Crescent butterfly photographed by Jeff Zablow at the National Butterfly Center, Mission, TX

All those years of enjoying the antics of Pearl Crescents, and that handful of Phaon Crescents that introduced themselves to me in Mississippi, Georgia and Florida didn’t prepare me for this, my first meet-up with a Vesta Crescent.

She was taking a break in the National Butterfly Center, in Mission, Texas. Phaon? Pearl? a gentle mix of closely related Crescents?

I was more than pleased to much later discover that she was a Vesta Crescent. Places that Vesta butterflies call home are in Texas, Oklahoma and Mexico.

Another new butterfly for Jeff, and ongoing acknowledgement that the Cr-ator has been very busy.

Jeff

Adios Empress Leila . . .

Empress Leila Butterfly photographed by Jeffrey Zablow in White Tank Mountains Regional Park, Arizona

We who travel to find new butterflies, capture, rich, sweet memories. As the years go by, those memories pile onto one another. It’s good to occasionally shake those mental ‘piles,’ and free-up some of the earlier recollections.

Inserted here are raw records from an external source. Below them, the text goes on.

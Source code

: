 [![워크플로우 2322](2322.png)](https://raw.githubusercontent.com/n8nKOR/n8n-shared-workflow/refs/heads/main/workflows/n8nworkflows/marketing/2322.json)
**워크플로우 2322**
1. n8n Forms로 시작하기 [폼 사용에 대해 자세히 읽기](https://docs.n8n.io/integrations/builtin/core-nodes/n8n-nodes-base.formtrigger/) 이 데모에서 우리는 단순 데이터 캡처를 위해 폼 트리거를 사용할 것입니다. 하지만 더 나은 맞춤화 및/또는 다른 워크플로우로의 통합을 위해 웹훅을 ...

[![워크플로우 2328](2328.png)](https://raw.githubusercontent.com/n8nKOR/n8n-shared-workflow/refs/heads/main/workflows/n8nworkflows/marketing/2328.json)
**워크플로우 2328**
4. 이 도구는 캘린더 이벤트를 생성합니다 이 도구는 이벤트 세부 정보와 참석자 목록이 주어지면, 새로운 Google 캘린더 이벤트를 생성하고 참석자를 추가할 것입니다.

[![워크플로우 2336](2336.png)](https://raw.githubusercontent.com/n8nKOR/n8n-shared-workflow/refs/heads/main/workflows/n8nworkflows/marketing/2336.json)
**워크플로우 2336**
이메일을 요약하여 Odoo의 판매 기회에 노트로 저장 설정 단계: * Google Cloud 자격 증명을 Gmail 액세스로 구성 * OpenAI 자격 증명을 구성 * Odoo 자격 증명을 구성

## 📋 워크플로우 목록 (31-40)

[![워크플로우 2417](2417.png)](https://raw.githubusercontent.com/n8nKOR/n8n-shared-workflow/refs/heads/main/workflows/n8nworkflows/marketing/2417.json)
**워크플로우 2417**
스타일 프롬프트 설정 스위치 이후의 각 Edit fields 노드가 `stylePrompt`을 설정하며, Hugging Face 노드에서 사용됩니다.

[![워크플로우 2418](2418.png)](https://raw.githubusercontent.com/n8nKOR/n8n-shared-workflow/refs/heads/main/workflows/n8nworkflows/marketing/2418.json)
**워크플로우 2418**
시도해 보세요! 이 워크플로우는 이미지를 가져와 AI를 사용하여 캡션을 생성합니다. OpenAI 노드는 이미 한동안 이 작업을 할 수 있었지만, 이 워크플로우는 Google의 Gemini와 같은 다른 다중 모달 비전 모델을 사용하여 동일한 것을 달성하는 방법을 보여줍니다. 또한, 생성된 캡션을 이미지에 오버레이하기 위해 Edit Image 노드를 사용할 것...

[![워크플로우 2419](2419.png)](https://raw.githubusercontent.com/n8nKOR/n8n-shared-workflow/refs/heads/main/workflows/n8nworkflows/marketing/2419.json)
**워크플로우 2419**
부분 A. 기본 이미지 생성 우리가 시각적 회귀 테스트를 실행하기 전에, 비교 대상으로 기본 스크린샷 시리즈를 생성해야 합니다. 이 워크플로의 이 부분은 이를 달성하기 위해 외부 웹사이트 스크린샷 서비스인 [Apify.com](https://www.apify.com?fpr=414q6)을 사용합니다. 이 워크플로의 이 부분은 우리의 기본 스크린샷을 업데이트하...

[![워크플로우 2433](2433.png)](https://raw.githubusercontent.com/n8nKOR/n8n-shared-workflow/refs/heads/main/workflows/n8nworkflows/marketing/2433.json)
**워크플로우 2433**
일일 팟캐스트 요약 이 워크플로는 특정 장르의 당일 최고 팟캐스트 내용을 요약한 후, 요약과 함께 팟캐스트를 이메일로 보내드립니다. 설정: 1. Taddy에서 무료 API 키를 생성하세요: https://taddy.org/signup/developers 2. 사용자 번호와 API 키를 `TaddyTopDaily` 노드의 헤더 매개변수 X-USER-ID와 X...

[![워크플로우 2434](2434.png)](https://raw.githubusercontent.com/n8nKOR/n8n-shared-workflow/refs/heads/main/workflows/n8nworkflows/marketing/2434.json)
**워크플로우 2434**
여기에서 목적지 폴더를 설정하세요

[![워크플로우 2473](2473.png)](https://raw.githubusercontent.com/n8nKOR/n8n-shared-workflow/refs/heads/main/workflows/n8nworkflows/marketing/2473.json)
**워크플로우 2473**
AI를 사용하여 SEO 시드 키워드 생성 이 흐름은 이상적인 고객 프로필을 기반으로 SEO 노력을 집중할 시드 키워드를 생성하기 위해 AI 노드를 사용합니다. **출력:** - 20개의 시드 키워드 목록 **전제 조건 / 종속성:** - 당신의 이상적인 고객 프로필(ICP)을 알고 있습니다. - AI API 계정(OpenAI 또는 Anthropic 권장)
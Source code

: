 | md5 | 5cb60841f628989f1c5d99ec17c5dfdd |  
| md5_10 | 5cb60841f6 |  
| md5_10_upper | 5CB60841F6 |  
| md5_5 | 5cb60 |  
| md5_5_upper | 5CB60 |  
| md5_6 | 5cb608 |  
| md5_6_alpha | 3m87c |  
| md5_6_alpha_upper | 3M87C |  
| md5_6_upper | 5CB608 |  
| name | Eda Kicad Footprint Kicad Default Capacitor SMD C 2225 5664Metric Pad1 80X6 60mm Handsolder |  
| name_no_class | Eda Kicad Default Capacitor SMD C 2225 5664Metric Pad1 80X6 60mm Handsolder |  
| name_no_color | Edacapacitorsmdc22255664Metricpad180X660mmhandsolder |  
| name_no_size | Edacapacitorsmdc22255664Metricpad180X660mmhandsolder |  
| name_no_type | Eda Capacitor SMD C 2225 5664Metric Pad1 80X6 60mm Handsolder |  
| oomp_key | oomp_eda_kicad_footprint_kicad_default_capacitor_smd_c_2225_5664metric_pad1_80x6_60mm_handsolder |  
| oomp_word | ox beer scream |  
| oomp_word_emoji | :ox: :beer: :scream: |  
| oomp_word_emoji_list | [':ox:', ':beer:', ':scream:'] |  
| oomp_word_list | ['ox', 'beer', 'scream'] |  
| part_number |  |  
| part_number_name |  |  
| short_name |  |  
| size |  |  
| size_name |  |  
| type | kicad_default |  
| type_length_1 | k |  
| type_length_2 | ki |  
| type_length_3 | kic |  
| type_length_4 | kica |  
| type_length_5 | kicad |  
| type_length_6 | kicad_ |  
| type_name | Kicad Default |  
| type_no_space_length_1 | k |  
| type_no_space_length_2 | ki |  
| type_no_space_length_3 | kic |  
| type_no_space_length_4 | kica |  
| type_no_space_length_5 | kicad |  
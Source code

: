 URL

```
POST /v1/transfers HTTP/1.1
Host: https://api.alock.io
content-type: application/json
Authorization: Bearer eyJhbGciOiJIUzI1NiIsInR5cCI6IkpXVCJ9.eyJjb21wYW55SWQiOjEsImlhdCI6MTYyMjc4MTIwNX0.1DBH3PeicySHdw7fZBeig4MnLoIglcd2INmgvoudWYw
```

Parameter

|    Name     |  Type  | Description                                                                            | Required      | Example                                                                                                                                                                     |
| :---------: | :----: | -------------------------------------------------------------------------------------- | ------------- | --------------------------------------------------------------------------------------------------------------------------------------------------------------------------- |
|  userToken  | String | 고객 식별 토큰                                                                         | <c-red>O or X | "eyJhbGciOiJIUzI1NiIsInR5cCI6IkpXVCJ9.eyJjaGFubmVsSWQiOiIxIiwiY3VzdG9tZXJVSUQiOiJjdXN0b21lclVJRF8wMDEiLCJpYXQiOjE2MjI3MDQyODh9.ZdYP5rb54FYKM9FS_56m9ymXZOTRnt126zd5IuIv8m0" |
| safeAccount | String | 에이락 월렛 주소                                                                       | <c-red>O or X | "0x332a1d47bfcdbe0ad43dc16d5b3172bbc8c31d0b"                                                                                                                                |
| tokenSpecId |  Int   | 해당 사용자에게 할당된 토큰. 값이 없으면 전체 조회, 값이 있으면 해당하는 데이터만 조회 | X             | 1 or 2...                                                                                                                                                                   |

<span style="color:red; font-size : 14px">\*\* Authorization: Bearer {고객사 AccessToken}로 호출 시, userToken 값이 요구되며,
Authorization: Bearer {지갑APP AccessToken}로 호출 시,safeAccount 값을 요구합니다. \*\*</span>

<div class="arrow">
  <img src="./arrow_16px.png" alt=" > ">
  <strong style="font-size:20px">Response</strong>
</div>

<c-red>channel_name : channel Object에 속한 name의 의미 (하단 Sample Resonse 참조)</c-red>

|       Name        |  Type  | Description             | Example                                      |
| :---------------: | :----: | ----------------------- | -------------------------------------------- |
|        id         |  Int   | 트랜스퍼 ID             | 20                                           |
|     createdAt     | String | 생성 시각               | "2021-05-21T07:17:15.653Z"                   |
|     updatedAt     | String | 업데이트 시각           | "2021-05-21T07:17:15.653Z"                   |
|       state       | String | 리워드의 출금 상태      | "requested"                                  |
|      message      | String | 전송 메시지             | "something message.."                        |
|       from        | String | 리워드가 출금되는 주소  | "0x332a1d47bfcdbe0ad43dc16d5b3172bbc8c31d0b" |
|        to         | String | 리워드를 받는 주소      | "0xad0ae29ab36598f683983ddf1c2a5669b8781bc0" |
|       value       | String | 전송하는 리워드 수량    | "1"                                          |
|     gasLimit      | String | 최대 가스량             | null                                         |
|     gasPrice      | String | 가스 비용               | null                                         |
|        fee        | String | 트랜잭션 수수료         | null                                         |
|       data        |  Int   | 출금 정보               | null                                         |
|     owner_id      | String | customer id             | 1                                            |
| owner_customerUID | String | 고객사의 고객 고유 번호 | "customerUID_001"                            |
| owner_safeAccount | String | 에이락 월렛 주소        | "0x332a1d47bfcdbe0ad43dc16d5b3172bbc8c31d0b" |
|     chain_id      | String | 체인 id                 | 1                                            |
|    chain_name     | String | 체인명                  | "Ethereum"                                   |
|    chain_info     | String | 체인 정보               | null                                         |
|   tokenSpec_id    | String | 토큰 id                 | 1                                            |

Grandma Lehman, my mother-in-law, lived for many years in Sun City West, Arizona. That enormous Del Webb town, for seniors, was just about 30 minutes from White Tank Mountains Regional Park. When we visited Eda, every morning I could, I’d drive to White Tank Mountains, leaving around 6:30 A.M.. The sun is so strong in those beautiful mountains, that working trails in the arroyos had to cease at 10-10:15 A.M.. Stay any later, in those boulder-strewn arroyos, and risk heat stroke/exhaustion and alone as I was, death. An earlier post here describes my brush with death, when I was having so much success working that arroyo, that it Hit Me! without warning. I struggled to get back through the arroyo, and prayed . . . .

Grandma Lehman had a very serious stroke event recently, at age 95. Five and one-half years in a series of German concentration camps, and she is still with us, in a Brooklyn, NY senior home. Hitler? She survived and now has upwards of 30 great grandchildren. Thank G-d our children never will have to know a life where getting your hands on potato peels was something only to dream of. Best keep America strong, No?

With the Arizona house sold, I will surely no longer enjoy this Empress Leila butterfly, a closely related butterfly to several eastern USA butterfly species. We used to meet one another in those very arroyos. I’d see solitary ones perched as here, on sun-baked boulders on the arroyo floor. Approach, it flees, and we continue this until that predictable moment, when the Empress would remain on a boulder, and tolerate my robotic approach. They were fun to pursue, just so long as you keep one eye on the time, or you risk becoming a butterfly photographer memory (for about the last thing I’d do back then was use my cell to call 911 for rescue! Men!!).